Passover was being observed by Jews today in Poland. Hungary and Czechoslovakia and East Germany, according to reports received today from Warsaw. At least 2, 000 Jews attended communal seders last night in various cities in Poland.
At Wroclaw, Poland, the city’s central bakery acquired new matzot-baking machinery last winter and reportedly has turned out 120 tons of matzot. In Czechoslovakia, large quantities of matzot have been manufactured by the state bakery for distribution not only to Jewish communities in Czechoslovakia but also in East Germany. Wines bottled especially for Passover certified as “kosher I ‘Pesach,’ have been sent to many Jewish communities beyond the Iron Curtain from Bulgaria.

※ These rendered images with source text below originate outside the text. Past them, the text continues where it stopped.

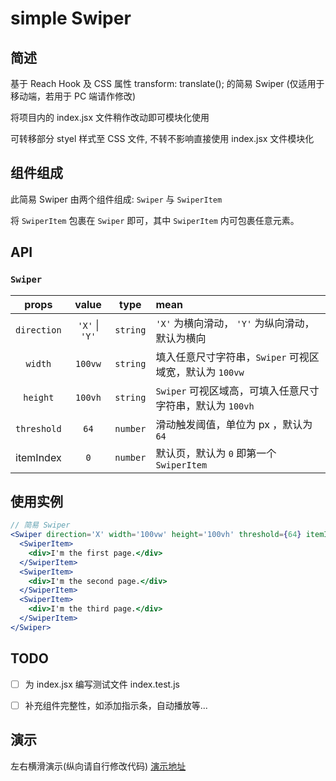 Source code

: # simple Swiper

## 简述

基于 Reach Hook 及 CSS 属性 transform: translate(); 的简易 Swiper (仅适用于移动端，若用于 PC 端请作修改)

将项目内的 index.jsx 文件稍作改动即可模块化使用

可转移部分 styel 样式至 CSS 文件, 不转不影响直接使用 index.jsx 文件模块化

## 组件组成

此简易 Swiper 由两个组件组成: `Swiper` 与 `SwiperItem`

将 `SwiperItem` 包裹在 `Swiper` 即可，其中 `SwiperItem` 内可包裹任意元素。

## API

### `Swiper`

|    props    |     value      |   type   | mean                                                      |
| :---------: | :------------: | :------: | :-------------------------------------------------------- |
| `direction` | `'X'` \| `'Y'` | `string` | `'X'` 为横向滑动， `'Y'` 为纵向滑动，默认为横向           |
|   `width`   |    `100vw`     | `string` | 填入任意尺寸字符串，`Swiper` 可视区域宽，默认为 `100vw`   |
|  `height`   |    `100vh`     | `string` | `Swiper` 可视区域高，可填入任意尺寸字符串，默认为 `100vh` |
| `threshold` |      `64`      | `number` | 滑动触发阈值，单位为 px ，默认为 `64`                     |
|  itemIndex  |      `0`       | `number` | 默认页，默认为 `0` 即第一个 `SwiperItem`                  |

## 使用实例

```jsx
// 简易 Swiper
<Swiper direction='X' width='100vw' height='100vh' threshold={64} itemIndex={0}>
  <SwiperItem>
    <div>I'm the first page.</div>
  </SwiperItem>
  <SwiperItem>
    <div>I'm the second page.</div>
  </SwiperItem>
  <SwiperItem>
    <div>I'm the third page.</div>
  </SwiperItem>
</Swiper>
```

## TODO

- [ ] 为 index.jsx 编写测试文件 index.test.js

- [ ] 补充组件完整性，如添加指示条，自动播放等...

## 演示

左右横滑演示(纵向请自行修改代码)
[演示地址](https://chickenandfish.github.io/simple-Swiper/)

Five thousand copies of the Haggadah have been shipped from London by Keren Hatorah, the fund for Jewish religious education, to Jewish communities in Czechoslovakia, Poland and Hungary.

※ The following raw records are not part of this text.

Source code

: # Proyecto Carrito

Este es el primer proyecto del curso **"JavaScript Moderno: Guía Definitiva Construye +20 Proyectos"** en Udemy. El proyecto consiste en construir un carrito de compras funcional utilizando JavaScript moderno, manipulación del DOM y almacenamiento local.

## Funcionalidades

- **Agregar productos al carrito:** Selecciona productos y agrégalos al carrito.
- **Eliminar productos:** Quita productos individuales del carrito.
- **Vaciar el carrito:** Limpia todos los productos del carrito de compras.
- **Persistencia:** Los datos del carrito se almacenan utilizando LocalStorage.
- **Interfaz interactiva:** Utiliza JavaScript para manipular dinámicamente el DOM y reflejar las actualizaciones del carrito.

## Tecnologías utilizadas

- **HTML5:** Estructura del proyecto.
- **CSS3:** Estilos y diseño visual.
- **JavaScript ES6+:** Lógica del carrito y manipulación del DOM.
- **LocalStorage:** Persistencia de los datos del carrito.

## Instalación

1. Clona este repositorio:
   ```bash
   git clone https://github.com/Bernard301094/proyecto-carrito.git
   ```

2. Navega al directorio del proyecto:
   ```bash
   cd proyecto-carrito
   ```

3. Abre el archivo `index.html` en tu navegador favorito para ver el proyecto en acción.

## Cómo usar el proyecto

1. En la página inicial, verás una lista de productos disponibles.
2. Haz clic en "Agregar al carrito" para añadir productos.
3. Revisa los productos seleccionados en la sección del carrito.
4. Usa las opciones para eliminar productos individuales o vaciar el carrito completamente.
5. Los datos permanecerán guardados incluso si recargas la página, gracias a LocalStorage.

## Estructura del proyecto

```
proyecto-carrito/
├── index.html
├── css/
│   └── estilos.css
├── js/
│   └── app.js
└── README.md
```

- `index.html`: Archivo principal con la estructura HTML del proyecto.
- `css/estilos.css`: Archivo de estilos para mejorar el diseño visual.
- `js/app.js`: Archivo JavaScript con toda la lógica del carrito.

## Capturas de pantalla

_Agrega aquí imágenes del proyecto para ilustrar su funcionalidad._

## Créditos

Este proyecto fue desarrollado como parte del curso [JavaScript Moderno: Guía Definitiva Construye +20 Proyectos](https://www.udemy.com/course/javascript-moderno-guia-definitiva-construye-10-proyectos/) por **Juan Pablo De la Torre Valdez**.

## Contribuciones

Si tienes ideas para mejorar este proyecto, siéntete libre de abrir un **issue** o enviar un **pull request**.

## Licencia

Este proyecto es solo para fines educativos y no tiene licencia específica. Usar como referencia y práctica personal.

(Special Passover services–with American opera star Jan Peerce chanting portions of the Haggadah–were broadcast by Radio Liberty last night to many regions of the Soviet Union. The broadcast, transmitted in time for the first seder, will be repeated every night during the Passover holiday. In addition to the Haggadah in Hebrew, the program includes messages in Russian, Ukrainian and other languages spoken by various groups in the USSR.)